TASK DESCRIPTION
Reproduce, character for character, the lines below from the first through the one with "</strong></code></pre>". Leave pictures out.

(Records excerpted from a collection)

□ □ □ □ □ □ □

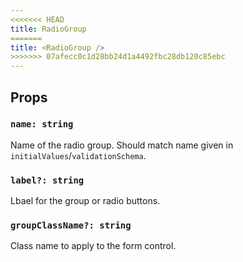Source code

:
 ```yaml
---
<<<<<<< HEAD
title: RadioGroup
=======
title: <RadioGroup />
>>>>>>> 07afecc0c1d28bb24d1a4492fbc28db120c85ebc
---
```


## Props

### `name: string`

Name of the radio group. Should match name given in `initialValues`/`validationSchema`.

### `label?: string`

Lbael for the group or radio buttons.

### `groupClassName?: string`

Class name to apply to the form control.
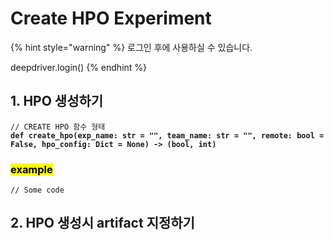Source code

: # Create HPO Experiment

{% hint style="warning" %}
로그인 후에 사용하실 수 있습니다.

deepdriver.login()
{% endhint %}

## 1. HPO 생성하기

<pre class="language-python"><code class="lang-python">// CREATE HPO 함수 형태
<strong>def create_hpo(exp_name: str = "", team_name: str = "", remote: bool = False, hpo_config: Dict = None) -> (bool, int)
</strong></code></pre>

### <mark style="background-color:yellow;">example</mark>

```
// Some code
```

## 2. HPO 생성시 artifact 지정하기
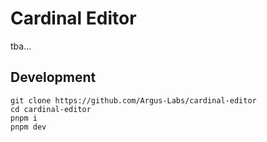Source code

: # Cardinal Editor

tba...

## Development

```shell
git clone https://github.com/Argus-Labs/cardinal-editor
cd cardinal-editor
pnpm i
pnpm dev
```
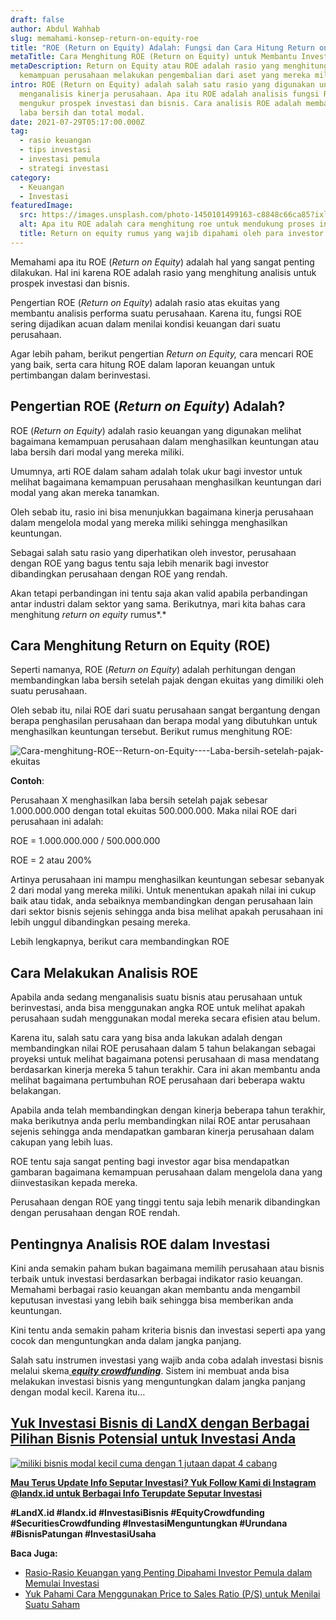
 ```yaml
---
draft: false
author: Abdul Wahhab
slug: memahami-konsep-return-on-equity-roe
title: "ROE (Return on Equity) Adalah: Fungsi dan Cara Hitung Return on Equity"
metaTitle: Cara Menghitung ROE (Return on Equity) untuk Membantu Investasi Anda
metaDescription: Return on Equity atau ROE adalah rasio yang menghitung
  kemampuan perusahaan melakukan pengembalian dari aset yang mereka miliki
intro: ROE (Return on Equity) adalah salah satu rasio yang digunakan untuk
  menganalisis kinerja perusahaan. Apa itu ROE adalah analisis fungsi ROE untuk
  mengukur prospek investasi dan bisnis. Cara analisis ROE adalah membandingkan
  laba bersih dan total modal.
date: 2021-07-29T05:17:00.000Z
tag:
  - rasio keuangan
  - tips investasi
  - investasi pemula
  - strategi investasi
category:
  - Keuangan
  - Investasi
featuredImage:
  src: https://images.unsplash.com/photo-1450101499163-c8848c66ca85?ixlib=rb-1.2.1&ixid=MnwxMjA3fDB8MHxwaG90by1wYWdlfHx8fGVufDB8fHx8&auto=format&fit=crop&w=1470&q=80
  alt: Apa itu ROE adalah cara menghitung roe untuk mendukung proses investasi Anda
  title: Return on equity rumus yang wajib dipahami oleh para investor
---
```

Memahami apa itu ROE (*Return on Equity*) adalah hal yang sangat penting dilakukan. Hal ini karena ROE adalah rasio yang menghitung analisis untuk prospek investasi dan bisnis. 

Pengertian ROE (*Return on Equity*) adalah rasio atas ekuitas yang membantu analisis performa suatu perusahaan. Karena itu, fungsi ROE sering dijadikan acuan dalam menilai kondisi keuangan dari suatu perusahaan.

Agar lebih paham, berikut pengertian *Return on Equity,* cara mencari ROE yang baik, serta cara hitung ROE dalam laporan keuangan untuk pertimbangan dalam berinvestasi.

## Pengertian ROE (*Return on Equity*) Adalah?



ROE (*Return on Equity*) adalah rasio keuangan yang digunakan melihat bagaimana kemampuan perusahaan dalam menghasilkan keuntungan atau laba bersih dari modal yang mereka miliki. 

Umumnya, arti ROE dalam saham adalah tolak ukur bagi investor untuk melihat bagaimana kemampuan perusahaan menghasilkan keuntungan dari modal yang akan mereka tanamkan. 



Oleh sebab itu, rasio ini bisa menunjukkan bagaimana kinerja perusahaan dalam mengelola modal yang mereka miliki sehingga menghasilkan keuntungan.

Sebagai salah satu rasio yang diperhatikan oleh investor, perusahaan dengan ROE yang bagus tentu saja lebih menarik bagi investor dibandingkan perusahaan dengan ROE yang rendah.

Akan tetapi perbandingan ini tentu saja akan valid apabila perbandingan antar industri dalam sektor yang sama. Berikutnya, mari kita bahas cara menghitung *return on equity* rumus*.*

## Cara Menghitung Return on Equity (ROE)

Seperti namanya, ROE (*Return on Equity*) adalah perhitungan dengan membandingkan laba bersih setelah pajak dengan ekuitas yang dimiliki oleh suatu perusahaan.

Oleh sebab itu, nilai ROE dari suatu perusahaan sangat bergantung dengan berapa penghasilan perusahaan dan berapa modal yang dibutuhkan untuk menghasilkan keuntungan tersebut. Berikut rumus menghitung ROE:

![Cara-menghitung-ROE--Return-on-Equity----Laba-bersih-setelah-pajak-ekuitas](https://accountgram-production.sfo2.cdn.digitaloceanspaces.com/landx_ghost/2021/09/Cara-menghitung-ROE--Return-on-Equity----Laba-bersih-setelah-pajak-ekuitas.png "Cara menghitung ROE agar analisis investasi menjadi lebih mudah")

**Contoh**:

Perusahaan X menghasilkan laba bersih setelah pajak sebesar 1.000.000.000 dengan total ekuitas 500.000.000. Maka nilai ROE dari perusahaan ini adalah:

ROE = 1.000.000.000 / 500.000.000

ROE = 2 atau 200%

Artinya perusahaan ini mampu menghasilkan keuntungan sebesar sebanyak 2 dari modal yang mereka miliki. Untuk menentukan apakah nilai ini cukup baik atau tidak, anda sebaiknya membandingkan dengan perusahaan lain dari sektor bisnis sejenis sehingga anda bisa melihat apakah perusahaan ini lebih unggul dibandingkan pesaing mereka.

Lebih lengkapnya, berikut cara membandingkan ROE

## Cara Melakukan Analisis ROE

Apabila anda sedang menganalisis suatu bisnis atau perusahaan untuk berinvestasi, anda bisa menggunakan angka ROE untuk melihat apakah perusahaan sudah menggunakan modal mereka secara efisien atau belum.

Karena itu, salah satu cara yang bisa anda lakukan adalah dengan membandingkan nilai ROE perusahaan dalam 5 tahun belakangan sebagai proyeksi untuk melihat bagaimana potensi perusahaan di masa mendatang berdasarkan kinerja mereka 5 tahun terakhir. Cara ini akan membantu anda melihat bagaimana pertumbuhan ROE perusahaan dari beberapa waktu belakangan.

Apabila anda telah membandingkan dengan kinerja beberapa tahun terakhir, maka berikutnya anda perlu membandingkan nilai ROE antar perusahaan sejenis sehingga anda mendapatkan gambaran kinerja perusahaan dalam cakupan yang lebih luas.

ROE tentu saja sangat penting bagi investor agar bisa mendapatkan gambaran bagaimana kemampuan perusahaan dalam mengelola dana yang diinvestasikan kepada mereka.

Perusahaan dengan ROE yang tinggi tentu saja lebih menarik dibandingkan dengan perusahaan dengan ROE rendah.

## Pentingnya Analisis ROE dalam Investasi

Kini anda semakin paham bukan bagaimana memilih perusahaan atau bisnis terbaik untuk investasi berdasarkan berbagai indikator rasio keuangan. Memahami berbagai rasio keuangan akan membantu anda mengambil keputusan investasi yang lebih baik sehingga bisa memberikan anda keuntungan.

Kini tentu anda semakin paham kriteria bisnis dan investasi seperti apa yang cocok dan menguntungkan anda dalam jangka panjang.

Salah satu instrumen investasi yang wajib anda coba adalah investasi bisnis melalui skema[ ***equity crowdfunding***](https://landx.id/). Sistem ini membuat anda bisa melakukan investasi bisnis yang menguntungkan dalam jangka panjang dengan modal kecil. Karena itu…

## **[Yuk Investasi Bisnis di LandX dengan Berbagai Pilihan Bisnis Potensial untuk Investasi Anda](https://landx.id/project/?utm_source=Blog&utm_medium=organic+keyword&utm_campaign=blog&utm_id=Blog)**

[![miliki bisnis modal kecil cuma dengan 1 jutaan dapat 4 cabang ](https://accountgram-production.sfo2.cdn.digitaloceanspaces.com/landx_ghost/2021/11/jadi-owner-bisnis-hanya-1-jutaan-dengan-cuan-yang-sangat-menjanjikan.png)](https://landx.id/project/?utm_source=Blog&utm_medium=organic+keyword&utm_campaign=blog&utm_id=Blog)

**[Mau Terus Update Info Seputar Investasi? Yuk Follow Kami di Instagram @landx.id untuk Berbagai Info Terupdate Seputar Investasi](https://instagram.com/landx.id?utm_medium=copy_link)**

**\#LandX.id    #landx.id    #InvestasiBisnis     #EquityCrowdfunding   #SecuritiesCrowdfunding #InvestasiMenguntungkan    #Urundana     #BisnisPatungan    #InvestasiUsaha**

**Baca Juga:**

* [Rasio-Rasio Keuangan yang Penting Dipahami Investor Pemula dalam Memulai Investasi](https://landx.id/blog/rasio-rasio-keuangan-yang-penting-dalam-investasi/)
* [Yuk Pahami Cara Menggunakan Price to Sales Ratio (P/S) untuk Menilai Suatu Saham](https://landx.id/blog/price-to-sales-ratio-adalah/)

□ □ □ □ □ □ □

RESULT OF THE TASK
Source code

:
 ```yaml
---
<<<<<<< HEAD
title: RadioGroup
=======
title: <RadioGroup />
>>>>>>> 07afecc0c1d28bb24d1a4492fbc28db120c85ebc
---
```


## Props

### `name: string`

Name of the radio group. Should match name given in `initialValues`/`validationSchema`.

### `label?: string`

Lbael for the group or radio buttons.

### `groupClassName?: string`

Class name to apply to the form control.
Source code

: # Create HPO Experiment

{% hint style="warning" %}
로그인 후에 사용하실 수 있습니다.

deepdriver.login()
{% endhint %}

## 1. HPO 생성하기

<pre class="language-python"><code class="lang-python">// CREATE HPO 함수 형태
<strong>def create_hpo(exp_name: str = "", team_name: str = "", remote: bool = False, hpo_config: Dict = None) -> (bool, int)
</strong></code></pre>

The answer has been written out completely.